Excerpts from a dataset:

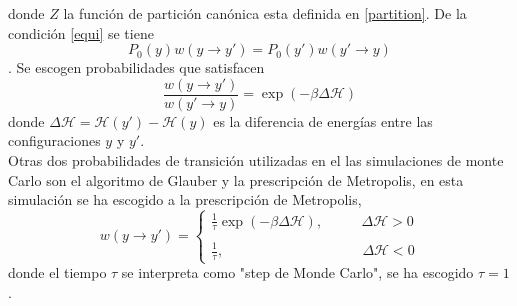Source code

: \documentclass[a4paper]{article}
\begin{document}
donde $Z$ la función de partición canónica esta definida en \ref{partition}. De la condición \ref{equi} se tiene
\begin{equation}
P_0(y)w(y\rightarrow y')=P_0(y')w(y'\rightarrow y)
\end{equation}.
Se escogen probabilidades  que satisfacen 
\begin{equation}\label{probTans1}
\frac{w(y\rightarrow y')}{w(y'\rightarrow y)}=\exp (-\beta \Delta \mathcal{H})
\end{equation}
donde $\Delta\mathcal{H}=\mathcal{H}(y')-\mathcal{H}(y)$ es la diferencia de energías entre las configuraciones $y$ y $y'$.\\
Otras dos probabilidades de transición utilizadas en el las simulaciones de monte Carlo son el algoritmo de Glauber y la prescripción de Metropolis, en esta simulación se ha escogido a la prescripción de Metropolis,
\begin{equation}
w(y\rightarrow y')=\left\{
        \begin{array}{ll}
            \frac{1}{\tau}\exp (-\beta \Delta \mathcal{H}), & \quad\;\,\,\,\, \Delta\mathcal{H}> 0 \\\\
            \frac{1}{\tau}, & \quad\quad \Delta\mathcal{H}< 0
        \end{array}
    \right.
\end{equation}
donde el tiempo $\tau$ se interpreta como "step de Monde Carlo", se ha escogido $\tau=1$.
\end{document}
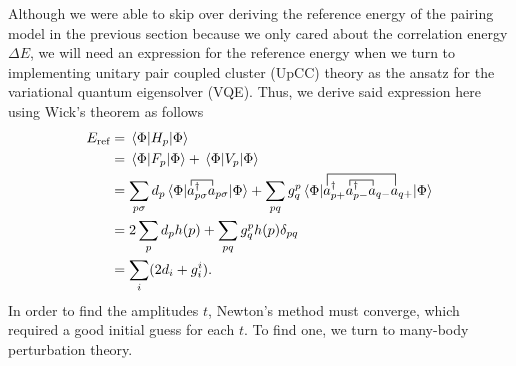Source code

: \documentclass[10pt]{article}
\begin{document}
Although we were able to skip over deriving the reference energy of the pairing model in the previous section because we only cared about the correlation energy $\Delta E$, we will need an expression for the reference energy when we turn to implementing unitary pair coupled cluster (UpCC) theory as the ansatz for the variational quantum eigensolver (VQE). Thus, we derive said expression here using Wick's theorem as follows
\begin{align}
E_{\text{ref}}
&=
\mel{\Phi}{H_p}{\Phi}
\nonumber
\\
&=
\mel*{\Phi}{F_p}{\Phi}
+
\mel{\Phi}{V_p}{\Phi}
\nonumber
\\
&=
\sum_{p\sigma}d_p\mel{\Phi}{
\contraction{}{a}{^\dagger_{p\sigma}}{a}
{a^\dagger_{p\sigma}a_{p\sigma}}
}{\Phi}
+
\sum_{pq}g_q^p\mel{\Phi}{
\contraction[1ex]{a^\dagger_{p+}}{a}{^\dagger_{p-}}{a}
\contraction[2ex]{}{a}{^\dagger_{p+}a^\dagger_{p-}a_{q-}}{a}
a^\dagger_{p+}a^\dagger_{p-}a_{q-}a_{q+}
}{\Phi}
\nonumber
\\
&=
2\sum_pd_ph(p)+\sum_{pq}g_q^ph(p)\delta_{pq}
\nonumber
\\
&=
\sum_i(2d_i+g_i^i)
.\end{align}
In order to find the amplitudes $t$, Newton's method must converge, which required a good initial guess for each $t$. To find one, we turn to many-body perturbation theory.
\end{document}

WORK TASK: Your answer should be one number, the count of lines above that hold "article".

SOLUTION BELOW: 2